→ Exercise description
Please return the lines, both ends included, that run from the one containing "- Utilização do" to the last line of the data below, exactly and alone.

(Document images with source code)
- - - - -

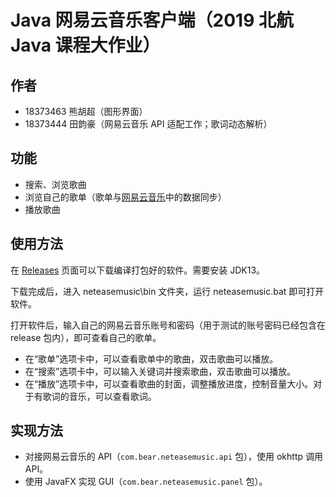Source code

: # Java 网易云音乐客户端（2019 北航 Java 课程大作业）
## 作者
* 18373463 熊胡超（图形界面）
* 18373444 田韵豪（网易云音乐 API 适配工作；歌词动态解析）

## 功能
* 搜索、浏览歌曲
* 浏览自己的歌单（歌单与[网易云音乐](http://music.163.com/)中的数据同步）
* 播放歌曲

## 使用方法
在 [Releases](https://github.com/bearbattle/Java_Netease_Music/releases) 页面可以下载编译打包好的软件。需要安装 JDK13。

下载完成后，进入 neteasemusic\bin 文件夹，运行 neteasemusic.bat 即可打开软件。

打开软件后，输入自己的网易云音乐账号和密码（用于测试的账号密码已经包含在 release 包内），即可查看自己的歌单。
* 在“歌单”选项卡中，可以查看歌单中的歌曲，双击歌曲可以播放。
* 在“搜索”选项卡中，可以输入关键词并搜索歌曲，双击歌曲可以播放。
* 在“播放”选项卡中，可以查看歌曲的封面，调整播放进度，控制音量大小。对于有歌词的音乐，可以查看歌词。

## 实现方法
* 对接网易云音乐的 API（`com.bear.neteasemusic.api` 包），使用 okhttp 调用 API。
* 使用 JavaFX 实现 GUI（`com.bear.neteasemusic.panel` 包）。
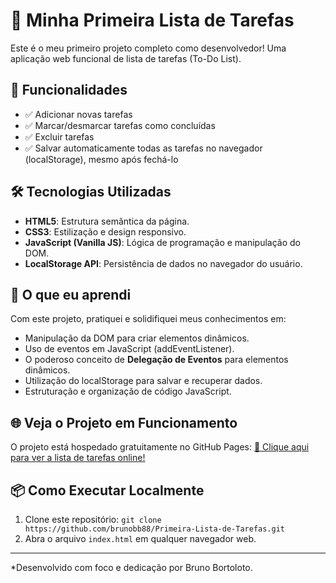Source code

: # 📝 Minha Primeira Lista de Tarefas

Este é o meu primeiro projeto completo como desenvolvedor! Uma aplicação web funcional de lista de tarefas (To-Do List).

## 🚀 Funcionalidades

- ✅ Adicionar novas tarefas
- ✅ Marcar/desmarcar tarefas como concluídas
- ✅ Excluir tarefas
- ✅ Salvar automaticamente todas as tarefas no navegador (localStorage), mesmo após fechá-lo

## 🛠️ Tecnologias Utilizadas

- **HTML5**: Estrutura semântica da página.
- **CSS3**: Estilização e design responsivo.
- **JavaScript (Vanilla JS)**: Lógica de programação e manipulação do DOM.
- **LocalStorage API**: Persistência de dados no navegador do usuário.

## 📖 O que eu aprendi

Com este projeto, pratiquei e solidifiquei meus conhecimentos em:
- Manipulação da DOM para criar elementos dinâmicos.
- Uso de eventos em JavaScript (addEventListener).
- O poderoso conceito de **Delegação de Eventos** para elementos dinâmicos.
- Utilização do localStorage para salvar e recuperar dados.
- Estruturação e organização de código JavaScript.

## 🌐 Veja o Projeto em Funcionamento

O projeto está hospedado gratuitamente no GitHub Pages:
[🔗 Clique aqui para ver a lista de tarefas online!](https://brunobb88.github.io/Primeira-Lista-de-Tarefas/)

## 📦 Como Executar Localmente

1. Clone este repositório: `git clone https://github.com/brunobb88/Primeira-Lista-de-Tarefas.git`
2. Abra o arquivo `index.html` em qualquer navegador web.

---
*Desenvolvido com foco e dedicação por Bruno Bortoloto.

- - - - -

→ Completed exercise
- Utilização do localStorage para salvar e recuperar dados.
- Estruturação e organização de código JavaScript.

## 🌐 Veja o Projeto em Funcionamento

O projeto está hospedado gratuitamente no GitHub Pages:
[🔗 Clique aqui para ver a lista de tarefas online!](https://brunobb88.github.io/Primeira-Lista-de-Tarefas/)

## 📦 Como Executar Localmente

1. Clone este repositório: `git clone https://github.com/brunobb88/Primeira-Lista-de-Tarefas.git`
2. Abra o arquivo `index.html` em qualquer navegador web.

---
*Desenvolvido com foco e dedicação por Bruno Bortoloto.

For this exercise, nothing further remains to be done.